Coup d’œil sur le phénomène de la prolifération du Anda ou Grand mariage...Depuis fort longtemps, certains régimes politiques comoriens ont toujours e
Coup d’œil sur le phénomène de la prolifération du Anda ou Grand mariage dans les capitales de la Grande Comore : le cas de Moroni
Avec amertume et mélancolie, un grand notable de la Grande Comores résume la course effrénée du anda ou grand mariage en ces termes: "Ye nfi yihisa yitsambaliya ho zioyoni"(le poisson est déjà éparpillé dans le repas). Ce notable éclairé n'avait pas tort si nous observons très bien la course contre la montre qui est faite pour la réalisation de ce grand mariage, surtout de la part des jeunes de la capitale. De ce fait, ce phénomène de prolifération du anda ces dernières années à Moroni nous permet de faire quelques analyses dans les domaines politique, social et économique.
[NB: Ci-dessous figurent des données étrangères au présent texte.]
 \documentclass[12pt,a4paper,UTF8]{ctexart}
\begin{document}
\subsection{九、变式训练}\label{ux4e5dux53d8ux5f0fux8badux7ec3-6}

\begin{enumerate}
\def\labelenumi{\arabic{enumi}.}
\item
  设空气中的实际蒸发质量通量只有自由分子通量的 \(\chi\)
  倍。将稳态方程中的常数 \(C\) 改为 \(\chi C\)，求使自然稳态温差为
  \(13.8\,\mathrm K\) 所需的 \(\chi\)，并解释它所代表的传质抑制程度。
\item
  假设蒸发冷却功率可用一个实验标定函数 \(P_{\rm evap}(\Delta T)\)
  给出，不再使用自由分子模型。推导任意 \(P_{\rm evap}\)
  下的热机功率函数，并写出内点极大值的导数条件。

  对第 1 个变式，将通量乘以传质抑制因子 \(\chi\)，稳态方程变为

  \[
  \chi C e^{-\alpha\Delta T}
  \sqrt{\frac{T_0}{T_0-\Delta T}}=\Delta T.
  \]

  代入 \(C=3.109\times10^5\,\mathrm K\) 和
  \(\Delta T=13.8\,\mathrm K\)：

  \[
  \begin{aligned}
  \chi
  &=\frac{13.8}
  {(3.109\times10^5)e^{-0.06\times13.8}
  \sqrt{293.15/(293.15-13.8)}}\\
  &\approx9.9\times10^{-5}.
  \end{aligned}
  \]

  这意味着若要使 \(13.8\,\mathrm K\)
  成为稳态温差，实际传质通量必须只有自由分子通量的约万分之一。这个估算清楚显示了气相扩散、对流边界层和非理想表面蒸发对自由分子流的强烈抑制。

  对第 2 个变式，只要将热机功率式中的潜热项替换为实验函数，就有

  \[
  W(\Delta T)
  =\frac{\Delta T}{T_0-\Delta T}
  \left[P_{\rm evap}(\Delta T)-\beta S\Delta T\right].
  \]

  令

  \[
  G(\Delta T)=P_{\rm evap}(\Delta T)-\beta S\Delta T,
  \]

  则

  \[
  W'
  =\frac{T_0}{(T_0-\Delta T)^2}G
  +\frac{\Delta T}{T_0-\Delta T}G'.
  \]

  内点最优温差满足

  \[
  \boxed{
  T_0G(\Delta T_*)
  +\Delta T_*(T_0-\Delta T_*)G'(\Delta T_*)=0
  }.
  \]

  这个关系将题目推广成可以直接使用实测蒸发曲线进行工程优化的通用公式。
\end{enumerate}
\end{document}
Depuis fort longtemps, certains régimes politiques comoriens ont toujours essayé de pratiquer ouvertement un système de récupération du anda pour s'imposer au sein de la population. Le régime de l'ancien président Ahmed Abdallah(1978-1989)en l'exemple. Le régime dictatorial actuel en est aussi un autre exemple probant. En effet, dans certains grands mariages, le président autoproclamé, Azali, s'affiche au côté du marié, surtout lors des grandes cérémonies publiques(l'exemple du "madjilis" qui a un caractère à la fois religieux et coutumier).
Cela montre que le marié ou la mariée est proche du président, c'est-à-dire du pouvoir politique. De plus, souvent, le président fait partie de ceux qui vont faire la lecture des prières de la dernière partie de cette cérémonie . Ce procédé lui permet de s'affirmer davantage la sphère religieuse et coutumière.
Dans le domaine social, nous observons un rajeunissement dans les rangs des wandru wadzima ou notables(ceux qui ont fait le grand mariage) car de nombreux jeunes font de plus en plus leurs grands mariages. Et cette nouvelle donne pose parfois des problèmes protocolaires lors des grandes cérémonies parce que certains jeunes nouveaux notables veulent prendre les places du devant réservées aux grands notables(ceux qui sont plus âgés et qui ont fait autant d'actes coutumiers) et aux oulémas.
Nous remarquons aussi un changement de forme au niveau du discours. De plus en plus des jeunes, qui maîtrisent très bien la langue arabe, font une partie du discours d'ouverture en arabe. Leurs discours sont plus longs qu'avant car il lisent la quasi-totalité de noms des gens importants qui constituent les familles du marié et celles de la mariée.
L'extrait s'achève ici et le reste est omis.